I/we can elaborate more on that topic if you like. In the meantime, the following articles on Wikipedia might help you as well:

https://en.wikipedia.org/wiki/Standard_streams
https://en.wikipedia.org/wiki/Pipeline_(Unix)
pranomostro
Long time nixers
Okay, expanding what vain already said:

every file is basically a stream of bytes. You can read bytes from a stream, and you can write bytes
to a stream. When you read a file with the content 'abc', the first byte in the stream is 'a', the second
byte in the stream is 'b' and the third byte in the stream is 'c'.

This holds true for every file, for stdin and stdout and stderr, but also for regular disk files, like
music and image files, text files, source code, databases and so on, as well as pipes and redirections.

A redirection is a way of saving such a byte stream or retrieving it again, you create a byte stream
from a file a to the command cat by typing `cat <a`. The same is true when you redirect into a disk
file, then you can say `cat < a >b`. This does not depend on the file type, since file types do not
really exist on unix. You can treat a file in a certain way when it has a certain layout, but the
type is not intrinsically a direct attribute of the file. A C source code file is the same as an image.

Pipes are a mechanism that you don't need to save your byte stream on disk, but that you can use
it directly. `du -ab | sort -n` is an example for this, it produces a stream of bytes that is then
fed directly into a command, namely `sort`.

Okay, what is stdio? stdio is a part of the C standard library for dealing with such streams. It has support
for reading and writing streams with different functions such as fgets, printf and fwrite.
movq
Long time nixers
Another thing to note:

(06-11-2016, 02:48 PM)pranomostro Wrote: every file is basically a stream of bytes.

I don't know of any *modern* operating system or file system where this statement is *not* true (as long as you consider ordinary files on disk -- I have no idea about "special files" on Windows or stuff like that). Historically, however, there were other approaches. For example, there were record-oriented file systems. The point is, the *operating system* would dictate a certain file format by enforcing a record-based structure. This isn't the case anymore today. Sure, your Linux application in user space can always do the same thing (organize a file in a certain way), but the kernel does not care at all. To the kernel, it's just a stream of bytes, and it's your job to bring order to chaos.

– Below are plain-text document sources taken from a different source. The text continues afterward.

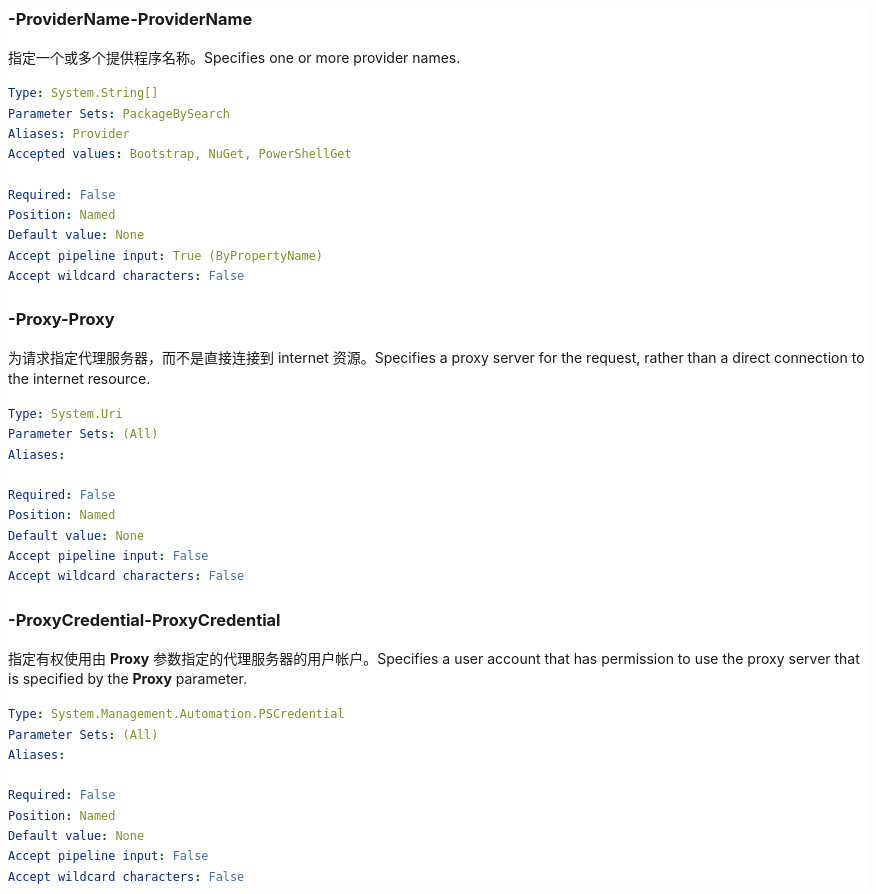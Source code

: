### <span data-ttu-id="11a17-186">-ProviderName</span><span class="sxs-lookup"><span data-stu-id="11a17-186">-ProviderName</span></span>

<span data-ttu-id="11a17-187">指定一个或多个提供程序名称。</span><span class="sxs-lookup"><span data-stu-id="11a17-187">Specifies one or more provider names.</span></span>

```yaml
Type: System.String[]
Parameter Sets: PackageBySearch
Aliases: Provider
Accepted values: Bootstrap, NuGet, PowerShellGet

Required: False
Position: Named
Default value: None
Accept pipeline input: True (ByPropertyName)
Accept wildcard characters: False
```

### <span data-ttu-id="11a17-188">-Proxy</span><span class="sxs-lookup"><span data-stu-id="11a17-188">-Proxy</span></span>

<span data-ttu-id="11a17-189">为请求指定代理服务器，而不是直接连接到 internet 资源。</span><span class="sxs-lookup"><span data-stu-id="11a17-189">Specifies a proxy server for the request, rather than a direct connection to the internet resource.</span></span>

```yaml
Type: System.Uri
Parameter Sets: (All)
Aliases:

Required: False
Position: Named
Default value: None
Accept pipeline input: False
Accept wildcard characters: False
```

### <span data-ttu-id="11a17-190">-ProxyCredential</span><span class="sxs-lookup"><span data-stu-id="11a17-190">-ProxyCredential</span></span>

<span data-ttu-id="11a17-191">指定有权使用由 **Proxy** 参数指定的代理服务器的用户帐户。</span><span class="sxs-lookup"><span data-stu-id="11a17-191">Specifies a user account that has permission to use the proxy server that is specified by the **Proxy** parameter.</span></span>

```yaml
Type: System.Management.Automation.PSCredential
Parameter Sets: (All)
Aliases:

Required: False
Position: Named
Default value: None
Accept pipeline input: False
Accept wildcard characters: False
```

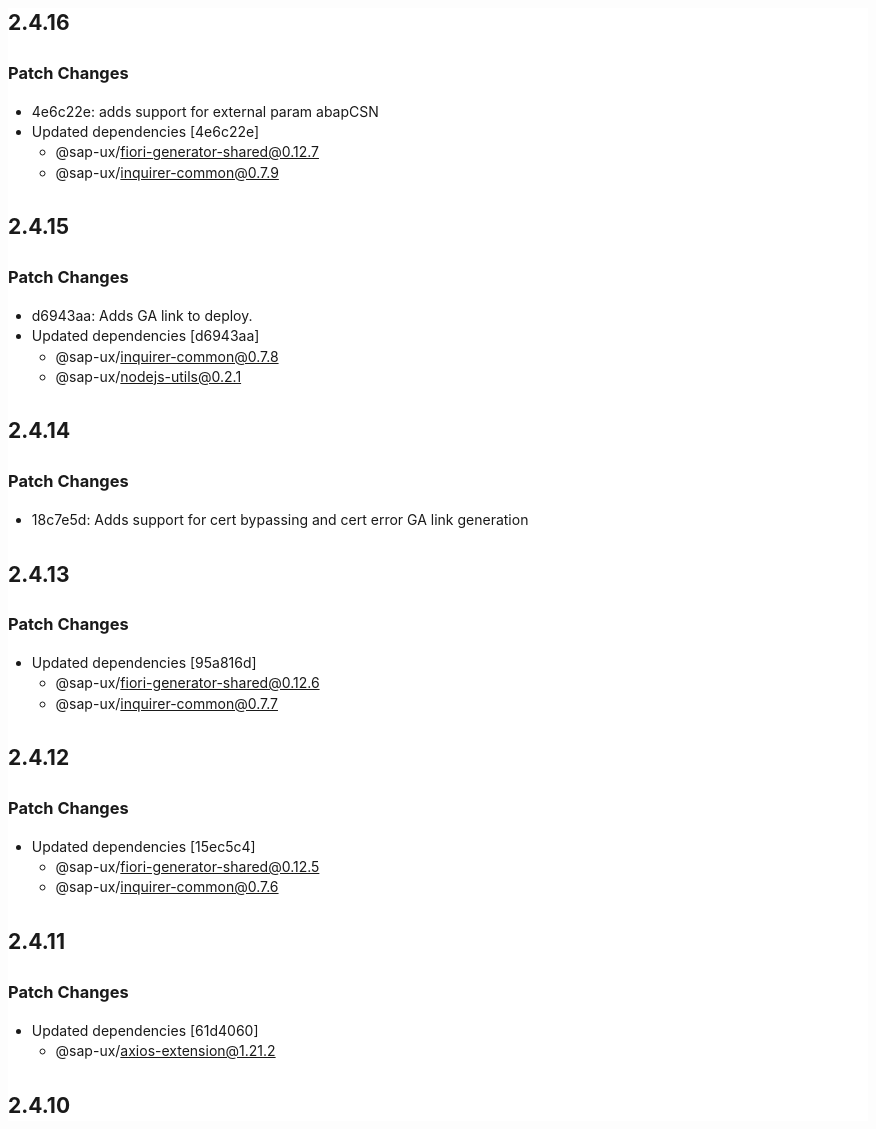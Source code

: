 ## 2.4.16

### Patch Changes

-   4e6c22e: adds support for external param abapCSN
-   Updated dependencies [4e6c22e]
    -   @sap-ux/fiori-generator-shared@0.12.7
    -   @sap-ux/inquirer-common@0.7.9

## 2.4.15

### Patch Changes

-   d6943aa: Adds GA link to deploy.
-   Updated dependencies [d6943aa]
    -   @sap-ux/inquirer-common@0.7.8
    -   @sap-ux/nodejs-utils@0.2.1

## 2.4.14

### Patch Changes

-   18c7e5d: Adds support for cert bypassing and cert error GA link generation

## 2.4.13

### Patch Changes

-   Updated dependencies [95a816d]
    -   @sap-ux/fiori-generator-shared@0.12.6
    -   @sap-ux/inquirer-common@0.7.7

## 2.4.12

### Patch Changes

-   Updated dependencies [15ec5c4]
    -   @sap-ux/fiori-generator-shared@0.12.5
    -   @sap-ux/inquirer-common@0.7.6

## 2.4.11

### Patch Changes

-   Updated dependencies [61d4060]
    -   @sap-ux/axios-extension@1.21.2

## 2.4.10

Quoting from "The UNIX Programming Environment" by Kernighan and Pike from 1984 (p. 44):

Quote:The Unix system is unusual in its approach to representing control information, particularly its use of newlines to terminate files. Many systems instead provide "records," one per line, each of which contains not only your data but also a count of the number of characters in the line (and no newline).
[...]
The Unix systems does neither -- there are no records, no record counts, and no bytes in any file that you or your programs did not put there.
[...]
For most purposes, this simple scheme is exactly what is wanted. When a more complicated structure is needed, it can easily be built on top of this; the converse, creating simplicity from complexity, is harder to achieve.
pranomostro
Long time nixers
@vain: Yeah, I was talking about unix only. Correct would be the sentence 'On Unix, every file is basically a stream of bytes, on other systems this might be different'.
NetherOrb
Long time nixers
Thanks to you both.

So wow. Quite literally everything is a file that contains streams of bytes. The file is a notation, or container for bytes, for us to make sense out of the streams right?

Ah and that link that you sent, of wiki talking about streams, is what confused me. The picture they use gave me the impression that stdin is merely for taking in information from the terminal. As if it were special somehow. But as has been said everything is a file. This includes the terminal itself I presume.
apk
Long time nixers
(06-11-2016, 02:48 PM)pranomostro Wrote: Okay, expanding what vain already said:

every file is basically a stream of bytes. You can read bytes from a stream, and you can write bytes
to a stream. When you read a file with the content 'abc', the first byte in the stream is 'a', the second
byte in the stream is 'b' and the third byte in the stream is 'c'.

This holds true for every file, for stdin and stdout and stderr, but also for regular disk files, like
music and image files, text files, source code, databases and so on, as well as pipes and redirections.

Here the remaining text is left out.